• _BRIEF_: What is the number of lines in these records with "applications" in them? Answer with that number only.

Stored data entries
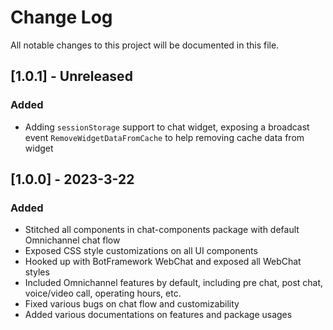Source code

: # Change Log

All notable changes to this project will be documented in this file.

## [1.0.1] - Unreleased

### Added
- Adding `sessionStorage` support to chat widget, exposing a broadcast event `RemoveWidgetDataFromCache` to help removing cache data from widget

## [1.0.0] - 2023-3-22

### Added

- Stitched all components in chat-components package with default Omnichannel chat flow
- Exposed CSS style customizations on all UI components
- Hooked up with BotFramework WebChat and exposed all WebChat styles
- Included Omnichannel features by default, including pre chat, post chat, voice/video call, operating hours, etc. 
- Fixed various bugs on chat flow and customizability
- Added various documentations on features and package usages
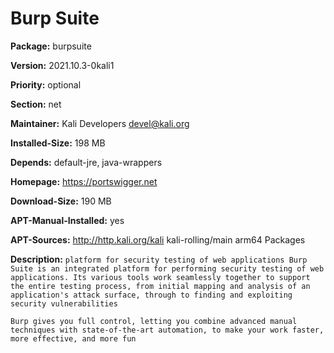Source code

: # Burp Suite

__Package:__ burpsuite

__Version:__ 2021.10.3-0kali1

__Priority:__ optional

__Section:__ net

__Maintainer:__ Kali Developers <devel@kali.org>

__Installed-Size:__ 198 MB

__Depends:__ default-jre, java-wrappers

__Homepage:__ https://portswigger.net

__Download-Size:__ 190 MB

__APT-Manual-Installed:__ yes

__APT-Sources:__ http://http.kali.org/kali kali-rolling/main arm64 Packages

__Description:__ `platform for security testing of web applications
 Burp Suite is an integrated platform for performing security
 testing of web applications. Its various tools work seamlessly
 together to support the entire testing process, from initial
 mapping and analysis of an application's attack surface,
 through to finding and exploiting security vulnerabilities`

 `Burp gives you full control, letting you combine advanced
 manual techniques with state-of-the-art automation, to make
 your work faster, more effective, and more fun`
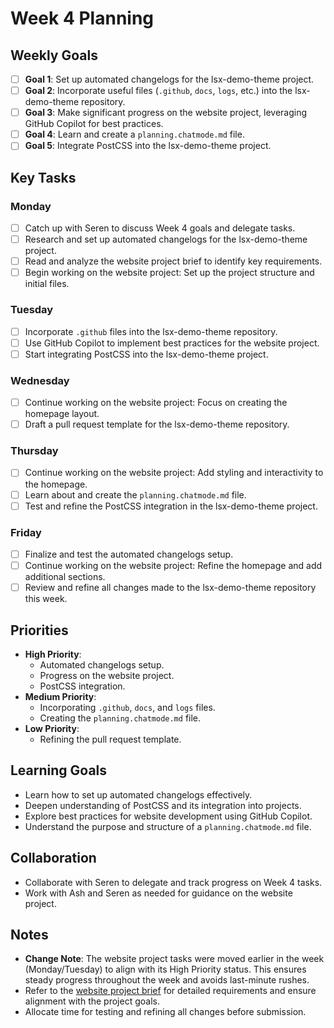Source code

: # Week 4 Planning

## Weekly Goals
- [ ] **Goal 1**: Set up automated changelogs for the lsx-demo-theme project.
- [ ] **Goal 2**: Incorporate useful files (`.github`, `docs`, `logs`, etc.) into the lsx-demo-theme repository.
- [ ] **Goal 3**: Make significant progress on the website project, leveraging GitHub Copilot for best practices.
- [ ] **Goal 4**: Learn and create a `planning.chatmode.md` file.
- [ ] **Goal 5**: Integrate PostCSS into the lsx-demo-theme project.

## Key Tasks
### Monday
- [ ] Catch up with Seren to discuss Week 4 goals and delegate tasks.
- [ ] Research and set up automated changelogs for the lsx-demo-theme project.
- [ ] Read and analyze the website project brief to identify key requirements.
- [ ] Begin working on the website project: Set up the project structure and initial files.

### Tuesday
- [ ] Incorporate `.github` files into the lsx-demo-theme repository.
- [ ] Use GitHub Copilot to implement best practices for the website project.
- [ ] Start integrating PostCSS into the lsx-demo-theme project.

### Wednesday
- [ ] Continue working on the website project: Focus on creating the homepage layout.
- [ ] Draft a pull request template for the lsx-demo-theme repository.

### Thursday
- [ ] Continue working on the website project: Add styling and interactivity to the homepage.
- [ ] Learn about and create the `planning.chatmode.md` file.
- [ ] Test and refine the PostCSS integration in the lsx-demo-theme project.

### Friday
- [ ] Finalize and test the automated changelogs setup.
- [ ] Continue working on the website project: Refine the homepage and add additional sections.
- [ ] Review and refine all changes made to the lsx-demo-theme repository this week.

## Priorities
- **High Priority**: 
  - Automated changelogs setup.
  - Progress on the website project.
  - PostCSS integration.
- **Medium Priority**: 
  - Incorporating `.github`, `docs`, and `logs` files.
  - Creating the `planning.chatmode.md` file.
- **Low Priority**: 
  - Refining the pull request template.

## Learning Goals
- Learn how to set up automated changelogs effectively.
- Deepen understanding of PostCSS and its integration into projects.
- Explore best practices for website development using GitHub Copilot.
- Understand the purpose and structure of a `planning.chatmode.md` file.

## Collaboration
- Collaborate with Seren to delegate and track progress on Week 4 tasks.
- Work with Ash and Seren as needed for guidance on the website project.

## Notes
- **Change Note**: The website project tasks were moved earlier in the week (Monday/Tuesday) to align with its High Priority status. This ensures steady progress throughout the week and avoids last-minute rushes.
- Refer to the [website project brief](https://docs.google.com/document/d/1xB2momDdcT7L5q3rTTKIo-0U7lj4LV33Icgsp4N6Mrg/edit?tab=t.2w0mfhkuq6sk) for detailed requirements and ensure alignment with the project goals.
- Allocate time for testing and refining all changes before submission.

• _REPLY_: 2